Labour has been presented with an opportunity to change the narrative on welfare


Iain Duncan Smith

The Government’s cuts are dividing society because, in Iain Duncan Smith’s words, they’re “narrowly focused on getting the deficit down”. We are not “all in this together”. The cracks Duncan Smith has created in his own party through resigning prove Labour can take an anti-cuts stance. But that doesn’t just mean attacking their opponents or relying on moral arguments: they need an economic story of their own.

Right now, the power is with Labour. The Conservatives, wedded to welfare cuts, are incompetent – there’s plenty of evidence for this. By his own standards, Osborne has been an abject failure: he didn’t come anywhere near to clearing the debt in the last parliament, like he said he would; the Conservative government is borrowing even more than the Labour government before it, the same Labour government they said spent too much after backing their plans pound for pound; wage growth is weak; insecure work is on the rise; industrial production is shrinking; and the northern powerhouse is nonexistent as spending isn’t fairly distributed between the north and south (48.6% of spending on current infrastructure work goes to London, 0.8% to the north east.)

Osborne’s fondness for slash and burn economics is rapidly losing credence. From Mariana Mazzucato to Paul Krugman economists are roundly dismissing austerity economics as a mistake. Then there’s Duncan Smith, despite his 6-year stint in the DWP, he’s questioning the driving force behind the government’s welfare plan. But, the funfair of his resignation won’t automatically result in a sea change in public opinion. The mood might be shifting somewhat but as recently as July last year, polls still suggested the public were in favour of cutting public spending to deal with the country’s public finances. It seemed to these people that cuts were the best way to repair the country.

So what should Labour do? They need to put in the groundwork to shift opinion, to boldly show: welfare cuts don’t work. Politics isn’t simply about making concessions or thinking that public opinion is static. It’s a politician’s job to convince the public of their message. IDS’s candid attack on his own party is good ammunition but Labour can’t just adopt a moralistic tone where the Tories are “bad” and Labour are “good”. There’s a pre-existing idea that the left occupy a self-righteous moral ground, reinforcing this alone won’t necessarily pick up support.

Now is the time for narrative. When the 2008 financial crash hit, British right wing parties had a clear message fuelled by fear (the Conservatives: “Labour spent too much, we’ll cut it”) and xenophobia (Ukip: “immigrants are our problem, let’s close our borders”). Meanwhile, the status quo was shook to its very core whilst the left, unprepared, were forced to sit back and watch. There was no strong, understandable alternative to austerity. Labour must learn from this and create a message of optimism.

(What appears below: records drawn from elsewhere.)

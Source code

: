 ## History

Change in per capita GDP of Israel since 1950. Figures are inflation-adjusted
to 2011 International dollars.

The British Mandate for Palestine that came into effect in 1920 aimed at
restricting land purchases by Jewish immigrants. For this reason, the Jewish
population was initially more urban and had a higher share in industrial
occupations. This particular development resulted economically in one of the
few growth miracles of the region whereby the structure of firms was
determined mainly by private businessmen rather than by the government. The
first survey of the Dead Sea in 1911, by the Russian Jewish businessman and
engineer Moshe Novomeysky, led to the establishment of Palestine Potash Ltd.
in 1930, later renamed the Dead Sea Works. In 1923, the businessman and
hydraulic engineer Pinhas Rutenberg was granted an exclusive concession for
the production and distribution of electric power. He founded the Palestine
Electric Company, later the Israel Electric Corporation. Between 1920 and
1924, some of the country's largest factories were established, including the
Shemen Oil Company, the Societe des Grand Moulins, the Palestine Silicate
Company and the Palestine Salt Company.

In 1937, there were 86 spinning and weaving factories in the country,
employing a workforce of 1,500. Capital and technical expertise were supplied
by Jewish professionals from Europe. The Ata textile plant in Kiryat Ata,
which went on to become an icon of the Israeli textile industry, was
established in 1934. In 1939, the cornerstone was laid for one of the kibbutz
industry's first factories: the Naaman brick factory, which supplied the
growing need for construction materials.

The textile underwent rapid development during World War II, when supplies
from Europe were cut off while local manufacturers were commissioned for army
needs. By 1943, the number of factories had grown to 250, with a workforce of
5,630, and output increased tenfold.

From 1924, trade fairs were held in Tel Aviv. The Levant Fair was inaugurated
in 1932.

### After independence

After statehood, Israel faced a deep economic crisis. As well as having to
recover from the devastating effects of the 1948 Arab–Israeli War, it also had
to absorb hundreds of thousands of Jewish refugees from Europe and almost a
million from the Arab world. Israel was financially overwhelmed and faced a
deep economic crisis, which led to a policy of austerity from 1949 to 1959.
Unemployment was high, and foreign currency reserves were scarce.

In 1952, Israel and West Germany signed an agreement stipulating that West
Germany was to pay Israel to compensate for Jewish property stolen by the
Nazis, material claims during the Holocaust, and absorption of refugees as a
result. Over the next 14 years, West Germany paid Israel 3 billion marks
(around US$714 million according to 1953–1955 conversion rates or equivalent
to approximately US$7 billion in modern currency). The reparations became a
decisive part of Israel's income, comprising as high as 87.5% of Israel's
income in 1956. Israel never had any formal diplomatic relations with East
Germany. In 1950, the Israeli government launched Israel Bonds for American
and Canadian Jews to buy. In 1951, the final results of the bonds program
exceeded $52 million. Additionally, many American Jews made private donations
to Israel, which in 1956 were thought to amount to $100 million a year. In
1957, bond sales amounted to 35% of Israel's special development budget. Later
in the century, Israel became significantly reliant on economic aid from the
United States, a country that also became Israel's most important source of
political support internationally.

John McDonnell’s fiscal credibility rule is the start of an attempt to claw back credibility on the economy. The best way to do this is by making anti-austerity a real, relatable idea. They should use stories to show that welfare cuts don’t work, while making an offer for the working classes and the middle classes; the people who are struggling to make ends meat and the people who are doing ok.

Underneath the narrative, there will of course be complexity: Labour will have substantial policies for the self-employed and small businesses, they’ll be the party of home ownership for the millions struggling to get on the housing ladder, champion gender and race equality and have a proper investment policy for infrastructure and green industry. That way Labour can counter the short-termism of Tory economics, which is riding roughshod over the British people and the environment.

Creating this message is understandably tough, particularly at a time when Labour infighting and vacuous leadership plots are in no short supply. Yet Corbyn and his cabinet must look beyond this pettiness, to the political ground beyond Westminster that is theirs to claim.

Britain is the fifth richest country in the world, but it’s one of the most unequal countries in the EU. Society is going backwards to the inequality levels we saw in Victorian society. It was this environment that led to the rise of the Labour Party; as the Tories tear themselves apart, it is only right now that Labour steps up to the plate with a narrative of their own.